§ **Available data**
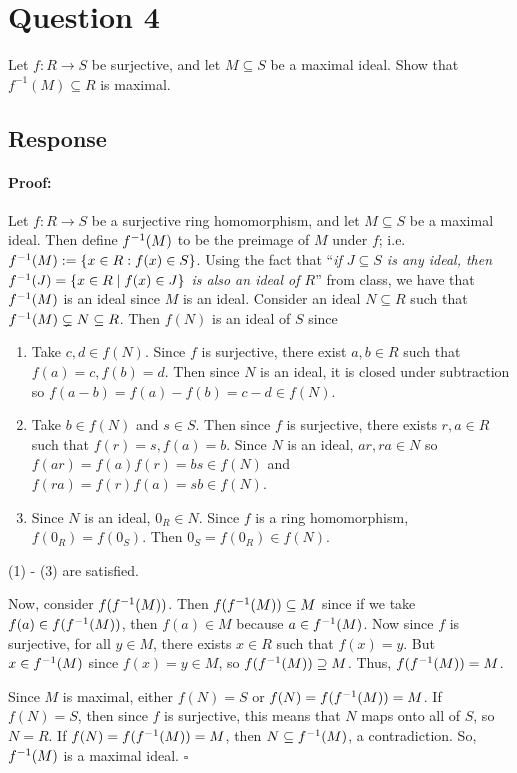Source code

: \documentclass [12pt] {article}
\newenvironment{proof}{\paragraph{Proof:}}{\hfill$\square$}
\begin{document}
\newpage
\section*{Question 4}
Let $f:R\to S$ be surjective, and let $M\subseteq S$ be a maximal ideal. Show that $f^{-1}(M)\subseteq R$ is maximal. 
\subsection*{Response}
\begin{proof}
Let $f : R \to S$ be a surjective ring homomorphism, and let $M \subseteq S$ be a maximal ideal.
Then define $f^{-1}(M)$ to be the preimage of $M$ under $f$; i.e. $f^{-1}(M) := \{x \in R : f(x) \in S\}$.
Using the fact that ``\textit{if $J \subseteq S$ is any ideal, then $f^{-1}(J) = \{x \in R \mid f(x) \in J\}$
is also an ideal of $R$}'' from class, we have that $f^{-1}(M)$ is an ideal since $M$ is an ideal. 
Consider an ideal $N \subseteq R$ such that $f^{-1}(M) \subsetneq N \subseteq R$. Then $f(N)$ is an 
ideal of $S$ since
\begin{enumerate}
    \item Take $c, d \in f(N)$. Since $f$ is surjective, there exist $a, b \in R$ such that
        $f(a) = c, f(b) = d$. Then since $N$ is an ideal, it is closed under subtraction so
        $f(a - b) = f(a) - f(b) = c - d \in f(N)$.
    \item Take $b \in f(N)$ and $s \in S$. Then since $f$ is surjective, there exists
        $r, a \in R$ such that $f(r) = s, f(a) = b$. Since $N$ is an ideal, $ar, ra \in N$ so 
        $f(ar) = f(a)f(r) = bs \in f(N)$ and $f(ra) = f(r)f(a) = sb \in f(N)$.
    \item Since $N$ is an ideal, $0_R \in N$. Since $f$ is a ring homomorphism, $f(0_R) = f(0_S)$. Then
        $0_S = f(0_R) \in f(N)$.
\end{enumerate}
(1) - (3) are satisfied. 
\vspace{1em}

Now, consider $f(f^{-1}(M))$. Then $f(f^{-1}(M)) \subseteq M$ since if we take
$f(a) \in f(f^{-1}(M))$, then $f(a) \in M$ because $a \in f^{-1}(M)$. Now since $f$ is surjective,
for all $y \in M$, there exists $x \in R$ such that $f(x) = y$. But $x \in f^{-1}(M)$ since 
$f(x) = y \in M$, so $f(f^{-1}(M)) \supseteq M$. Thus, $f(f^{-1}(M)) = M$.
\vspace{1em}

Since $M$ is maximal, either $f(N) = S$ or $f(N) = f(f^{-1}(M)) = M$. If $f(N) = S$, then
since $f$ is surjective, this means that $N$ maps onto all of $S$, so $N = R$.
If $f(N) = f(f^{-1}(M)) = M$, then $N \subseteq f^{-1}(M)$, a contradiction. So, $f^{-1}(M)$ is a maximal ideal.
\end{proof}
\end{document}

§ **What is needed**
The listing is to be repeated word for word, with all pictures omitted.

§ **Your solution**
Source code

: \documentclass [12pt] {article}
\newenvironment{proof}{\paragraph{Proof:}}{\hfill$\square$}
\begin{document}
\newpage
\section*{Question 4}
Let $f:R\to S$ be surjective, and let $M\subseteq S$ be a maximal ideal. Show that $f^{-1}(M)\subseteq R$ is maximal. 
\subsection*{Response}
\begin{proof}
Let $f : R \to S$ be a surjective ring homomorphism, and let $M \subseteq S$ be a maximal ideal.
Then define $f^{-1}(M)$ to be the preimage of $M$ under $f$; i.e. $f^{-1}(M) := \{x \in R : f(x) \in S\}$.
Using the fact that ``\textit{if $J \subseteq S$ is any ideal, then $f^{-1}(J) = \{x \in R \mid f(x) \in J\}$
is also an ideal of $R$}'' from class, we have that $f^{-1}(M)$ is an ideal since $M$ is an ideal. 
Consider an ideal $N \subseteq R$ such that $f^{-1}(M) \subsetneq N \subseteq R$. Then $f(N)$ is an 
ideal of $S$ since
\begin{enumerate}
    \item Take $c, d \in f(N)$. Since $f$ is surjective, there exist $a, b \in R$ such that
        $f(a) = c, f(b) = d$. Then since $N$ is an ideal, it is closed under subtraction so
        $f(a - b) = f(a) - f(b) = c - d \in f(N)$.
    \item Take $b \in f(N)$ and $s \in S$. Then since $f$ is surjective, there exists
        $r, a \in R$ such that $f(r) = s, f(a) = b$. Since $N$ is an ideal, $ar, ra \in N$ so 
        $f(ar) = f(a)f(r) = bs \in f(N)$ and $f(ra) = f(r)f(a) = sb \in f(N)$.
    \item Since $N$ is an ideal, $0_R \in N$. Since $f$ is a ring homomorphism, $f(0_R) = f(0_S)$. Then
        $0_S = f(0_R) \in f(N)$.
\end{enumerate}
(1) - (3) are satisfied. 
\vspace{1em}

Now, consider $f(f^{-1}(M))$. Then $f(f^{-1}(M)) \subseteq M$ since if we take
$f(a) \in f(f^{-1}(M))$, then $f(a) \in M$ because $a \in f^{-1}(M)$. Now since $f$ is surjective,
for all $y \in M$, there exists $x \in R$ such that $f(x) = y$. But $x \in f^{-1}(M)$ since 
$f(x) = y \in M$, so $f(f^{-1}(M)) \supseteq M$. Thus, $f(f^{-1}(M)) = M$.
\vspace{1em}

Since $M$ is maximal, either $f(N) = S$ or $f(N) = f(f^{-1}(M)) = M$. If $f(N) = S$, then
since $f$ is surjective, this means that $N$ maps onto all of $S$, so $N = R$.
If $f(N) = f(f^{-1}(M)) = M$, then $N \subseteq f^{-1}(M)$, a contradiction. So, $f^{-1}(M)$ is a maximal ideal.
\end{proof}
\end{document}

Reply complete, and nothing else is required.